Listen ... you can hear the history<BR>Cliff Dwellers Lodge – an unlikely spot for former New Yorkers

Just a hop, skip and a jump from the Cliff Dwellers Lodge is the primitive outhouse.

The Russells, according to Campbell, "had not planned on settling in the high, lonely desert" some 50 miles northeast of the canyon's North Rim.

But settle they did, and Blanche – in a far fling from the Follies – "began to serve meals in return for labor to build a house, and the place slowly began to take shape as a makeshift residence and gathering place where food and drinks were served," Campbell explained. "A few long boards functioned as a counter along the side of the front porch, and customers would sit on benches outside to eat."

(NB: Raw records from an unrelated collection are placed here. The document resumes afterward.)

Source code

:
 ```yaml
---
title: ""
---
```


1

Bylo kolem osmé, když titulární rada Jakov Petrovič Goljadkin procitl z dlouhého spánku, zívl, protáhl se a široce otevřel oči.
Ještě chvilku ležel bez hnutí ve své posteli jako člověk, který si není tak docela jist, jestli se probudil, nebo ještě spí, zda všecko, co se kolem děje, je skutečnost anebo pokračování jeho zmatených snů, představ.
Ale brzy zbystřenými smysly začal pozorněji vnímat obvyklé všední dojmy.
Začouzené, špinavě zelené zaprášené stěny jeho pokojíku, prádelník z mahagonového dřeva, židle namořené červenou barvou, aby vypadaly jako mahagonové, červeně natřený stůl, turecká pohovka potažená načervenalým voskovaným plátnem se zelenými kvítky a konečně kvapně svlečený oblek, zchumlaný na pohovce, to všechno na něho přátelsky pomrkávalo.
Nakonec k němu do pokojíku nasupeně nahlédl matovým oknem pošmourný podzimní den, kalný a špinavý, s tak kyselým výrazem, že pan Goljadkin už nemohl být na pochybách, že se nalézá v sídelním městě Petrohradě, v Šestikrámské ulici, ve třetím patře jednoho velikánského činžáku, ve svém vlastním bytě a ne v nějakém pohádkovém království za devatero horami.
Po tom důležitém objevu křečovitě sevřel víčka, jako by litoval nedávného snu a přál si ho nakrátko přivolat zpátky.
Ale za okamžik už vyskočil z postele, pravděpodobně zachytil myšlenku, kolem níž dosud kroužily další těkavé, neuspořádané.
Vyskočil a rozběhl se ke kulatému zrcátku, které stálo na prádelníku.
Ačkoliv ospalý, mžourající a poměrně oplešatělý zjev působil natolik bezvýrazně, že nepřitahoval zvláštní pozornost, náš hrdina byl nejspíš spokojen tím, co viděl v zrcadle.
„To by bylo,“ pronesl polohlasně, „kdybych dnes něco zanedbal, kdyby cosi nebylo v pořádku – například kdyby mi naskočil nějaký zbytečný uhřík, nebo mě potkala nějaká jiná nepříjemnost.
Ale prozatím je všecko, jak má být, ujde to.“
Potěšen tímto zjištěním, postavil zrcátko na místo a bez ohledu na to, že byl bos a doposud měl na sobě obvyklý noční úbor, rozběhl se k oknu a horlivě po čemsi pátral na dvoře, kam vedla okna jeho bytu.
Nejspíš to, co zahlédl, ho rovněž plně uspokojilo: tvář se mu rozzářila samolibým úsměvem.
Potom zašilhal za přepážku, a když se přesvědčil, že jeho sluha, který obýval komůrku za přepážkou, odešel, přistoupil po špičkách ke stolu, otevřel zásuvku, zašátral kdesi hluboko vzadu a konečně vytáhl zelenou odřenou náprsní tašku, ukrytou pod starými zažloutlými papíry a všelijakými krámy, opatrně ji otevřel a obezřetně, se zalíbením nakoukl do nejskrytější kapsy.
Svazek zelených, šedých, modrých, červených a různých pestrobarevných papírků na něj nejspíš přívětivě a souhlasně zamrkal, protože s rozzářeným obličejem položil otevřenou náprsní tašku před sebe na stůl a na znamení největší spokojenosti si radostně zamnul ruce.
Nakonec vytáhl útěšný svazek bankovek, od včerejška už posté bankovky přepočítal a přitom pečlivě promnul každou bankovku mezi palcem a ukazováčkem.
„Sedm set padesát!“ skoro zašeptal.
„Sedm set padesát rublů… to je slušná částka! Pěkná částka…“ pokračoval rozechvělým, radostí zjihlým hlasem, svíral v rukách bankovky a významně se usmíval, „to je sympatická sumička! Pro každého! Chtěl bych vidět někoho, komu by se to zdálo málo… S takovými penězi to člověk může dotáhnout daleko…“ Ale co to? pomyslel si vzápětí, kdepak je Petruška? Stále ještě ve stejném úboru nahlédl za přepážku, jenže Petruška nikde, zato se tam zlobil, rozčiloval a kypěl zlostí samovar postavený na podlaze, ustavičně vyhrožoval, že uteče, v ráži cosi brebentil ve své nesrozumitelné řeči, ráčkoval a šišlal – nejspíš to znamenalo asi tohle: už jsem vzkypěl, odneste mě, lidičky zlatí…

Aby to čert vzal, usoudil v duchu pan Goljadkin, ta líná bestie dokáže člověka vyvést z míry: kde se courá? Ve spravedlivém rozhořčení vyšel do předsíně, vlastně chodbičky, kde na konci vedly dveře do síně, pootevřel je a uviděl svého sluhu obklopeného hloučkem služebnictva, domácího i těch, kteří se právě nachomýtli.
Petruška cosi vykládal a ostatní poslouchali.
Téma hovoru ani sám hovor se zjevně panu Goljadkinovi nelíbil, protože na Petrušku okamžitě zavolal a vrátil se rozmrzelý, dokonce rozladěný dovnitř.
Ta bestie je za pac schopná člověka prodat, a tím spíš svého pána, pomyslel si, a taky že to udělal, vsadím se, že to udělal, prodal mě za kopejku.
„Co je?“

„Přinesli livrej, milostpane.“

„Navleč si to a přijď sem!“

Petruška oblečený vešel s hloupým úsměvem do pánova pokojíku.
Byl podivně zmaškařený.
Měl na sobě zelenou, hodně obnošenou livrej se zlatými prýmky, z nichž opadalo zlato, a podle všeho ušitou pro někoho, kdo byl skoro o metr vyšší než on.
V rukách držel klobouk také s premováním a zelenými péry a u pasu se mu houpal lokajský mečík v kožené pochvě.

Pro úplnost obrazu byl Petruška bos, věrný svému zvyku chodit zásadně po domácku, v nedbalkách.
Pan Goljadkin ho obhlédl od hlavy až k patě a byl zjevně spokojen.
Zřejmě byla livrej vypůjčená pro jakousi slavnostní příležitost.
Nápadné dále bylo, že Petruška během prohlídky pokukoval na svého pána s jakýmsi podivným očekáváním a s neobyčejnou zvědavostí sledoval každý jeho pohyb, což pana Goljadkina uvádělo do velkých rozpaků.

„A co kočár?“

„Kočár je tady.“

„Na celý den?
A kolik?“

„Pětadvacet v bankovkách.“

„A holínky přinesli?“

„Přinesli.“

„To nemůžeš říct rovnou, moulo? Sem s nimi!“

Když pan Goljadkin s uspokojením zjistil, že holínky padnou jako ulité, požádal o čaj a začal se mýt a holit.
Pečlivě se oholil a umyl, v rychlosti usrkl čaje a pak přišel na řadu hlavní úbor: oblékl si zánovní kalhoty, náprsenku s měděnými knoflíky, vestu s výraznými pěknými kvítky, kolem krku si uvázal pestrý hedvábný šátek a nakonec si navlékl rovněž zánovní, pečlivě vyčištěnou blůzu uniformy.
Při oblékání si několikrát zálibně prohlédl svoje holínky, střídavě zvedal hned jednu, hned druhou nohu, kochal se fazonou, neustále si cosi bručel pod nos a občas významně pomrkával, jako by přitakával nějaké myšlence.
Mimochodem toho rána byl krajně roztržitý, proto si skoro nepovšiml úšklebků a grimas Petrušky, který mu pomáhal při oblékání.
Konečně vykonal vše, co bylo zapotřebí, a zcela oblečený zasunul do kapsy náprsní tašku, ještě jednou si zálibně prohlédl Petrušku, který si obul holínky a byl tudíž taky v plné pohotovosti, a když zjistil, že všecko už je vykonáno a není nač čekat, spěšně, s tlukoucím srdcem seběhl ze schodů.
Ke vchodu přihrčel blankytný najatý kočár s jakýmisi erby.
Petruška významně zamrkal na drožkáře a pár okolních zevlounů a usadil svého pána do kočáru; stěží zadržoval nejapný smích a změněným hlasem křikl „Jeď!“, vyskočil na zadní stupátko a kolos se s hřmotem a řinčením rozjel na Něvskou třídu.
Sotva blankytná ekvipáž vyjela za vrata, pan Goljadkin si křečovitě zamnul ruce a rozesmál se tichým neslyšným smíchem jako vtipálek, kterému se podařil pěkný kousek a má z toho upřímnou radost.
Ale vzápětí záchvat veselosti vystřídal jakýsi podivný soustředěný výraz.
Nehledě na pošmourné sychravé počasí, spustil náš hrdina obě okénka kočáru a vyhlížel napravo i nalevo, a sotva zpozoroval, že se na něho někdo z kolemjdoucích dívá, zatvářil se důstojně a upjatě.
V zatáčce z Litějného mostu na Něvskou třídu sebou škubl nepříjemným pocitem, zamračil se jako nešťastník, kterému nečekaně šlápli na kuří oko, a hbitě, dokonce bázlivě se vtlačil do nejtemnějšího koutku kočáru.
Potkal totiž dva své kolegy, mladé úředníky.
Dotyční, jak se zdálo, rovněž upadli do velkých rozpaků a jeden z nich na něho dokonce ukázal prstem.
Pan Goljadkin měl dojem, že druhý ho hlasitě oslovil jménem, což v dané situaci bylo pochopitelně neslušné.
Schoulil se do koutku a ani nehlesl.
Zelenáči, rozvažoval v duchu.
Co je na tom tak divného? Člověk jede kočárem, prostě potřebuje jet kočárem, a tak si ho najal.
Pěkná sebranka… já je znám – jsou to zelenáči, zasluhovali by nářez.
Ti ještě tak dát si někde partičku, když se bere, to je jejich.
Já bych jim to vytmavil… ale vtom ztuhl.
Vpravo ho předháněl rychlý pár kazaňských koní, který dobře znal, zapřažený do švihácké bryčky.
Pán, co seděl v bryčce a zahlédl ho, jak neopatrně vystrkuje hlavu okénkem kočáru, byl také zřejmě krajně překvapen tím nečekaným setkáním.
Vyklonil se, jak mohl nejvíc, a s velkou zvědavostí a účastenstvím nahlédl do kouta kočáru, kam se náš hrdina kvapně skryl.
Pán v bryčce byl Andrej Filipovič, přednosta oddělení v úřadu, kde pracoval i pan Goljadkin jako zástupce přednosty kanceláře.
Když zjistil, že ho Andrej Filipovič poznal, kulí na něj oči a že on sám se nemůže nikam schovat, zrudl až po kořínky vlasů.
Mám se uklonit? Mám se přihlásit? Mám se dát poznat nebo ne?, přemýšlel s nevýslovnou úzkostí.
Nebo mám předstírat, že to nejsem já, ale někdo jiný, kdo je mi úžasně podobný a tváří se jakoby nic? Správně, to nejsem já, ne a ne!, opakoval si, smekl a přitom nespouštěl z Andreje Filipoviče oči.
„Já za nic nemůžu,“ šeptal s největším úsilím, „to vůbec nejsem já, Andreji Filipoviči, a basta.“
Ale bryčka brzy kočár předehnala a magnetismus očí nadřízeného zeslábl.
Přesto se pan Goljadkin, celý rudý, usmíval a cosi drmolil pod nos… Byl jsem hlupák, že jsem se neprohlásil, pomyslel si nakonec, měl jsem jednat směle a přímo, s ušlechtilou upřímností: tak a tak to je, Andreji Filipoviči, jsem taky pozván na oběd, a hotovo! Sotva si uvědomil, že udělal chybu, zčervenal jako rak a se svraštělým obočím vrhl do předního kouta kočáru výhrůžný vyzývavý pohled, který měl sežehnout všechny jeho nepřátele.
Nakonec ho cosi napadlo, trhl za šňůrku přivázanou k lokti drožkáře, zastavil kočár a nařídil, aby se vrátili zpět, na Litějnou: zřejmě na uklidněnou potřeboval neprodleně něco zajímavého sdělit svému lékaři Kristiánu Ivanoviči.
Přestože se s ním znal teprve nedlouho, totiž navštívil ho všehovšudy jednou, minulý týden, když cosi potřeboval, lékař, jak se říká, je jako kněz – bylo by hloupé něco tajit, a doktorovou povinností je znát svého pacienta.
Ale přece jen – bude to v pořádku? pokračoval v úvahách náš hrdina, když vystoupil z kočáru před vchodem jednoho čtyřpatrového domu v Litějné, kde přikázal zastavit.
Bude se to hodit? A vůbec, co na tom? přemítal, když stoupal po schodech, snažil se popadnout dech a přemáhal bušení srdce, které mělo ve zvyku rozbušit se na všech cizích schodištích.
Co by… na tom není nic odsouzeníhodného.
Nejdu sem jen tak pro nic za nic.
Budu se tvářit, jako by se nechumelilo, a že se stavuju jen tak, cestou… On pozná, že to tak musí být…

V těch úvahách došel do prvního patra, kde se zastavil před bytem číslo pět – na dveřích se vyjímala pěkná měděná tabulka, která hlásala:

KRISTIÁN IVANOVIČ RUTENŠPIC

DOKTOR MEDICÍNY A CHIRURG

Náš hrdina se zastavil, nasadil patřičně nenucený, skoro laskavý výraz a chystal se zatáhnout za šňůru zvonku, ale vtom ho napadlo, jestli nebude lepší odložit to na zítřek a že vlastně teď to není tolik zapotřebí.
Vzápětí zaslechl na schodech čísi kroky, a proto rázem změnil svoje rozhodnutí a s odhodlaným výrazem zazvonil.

Completion of the Navajo Bridge over the Colorado River in 1929 brought considerably more traffic to what was then Highway 89, as travelers no longer had to depend on Lee's Ferry to cross the river. And paving of the road in the mid-1930s spurred still further the influx of motorists. This led to the installation of a single hand-operated gasoline pump near the main rock building – a welcome convenience for motorists along that bleak stretch of highway, where filling stations were few and far between.

Also, Campbell relates, "Various wooden structures covered with tarpaper were constructed on the premises over the years, serving as crude residences for tourists. A donkey corral and pigeon coops were built, housing pigeons for sale," and "the giant rock standing in front of the house was named Pigeon Rock, since pigeons often roosted on it."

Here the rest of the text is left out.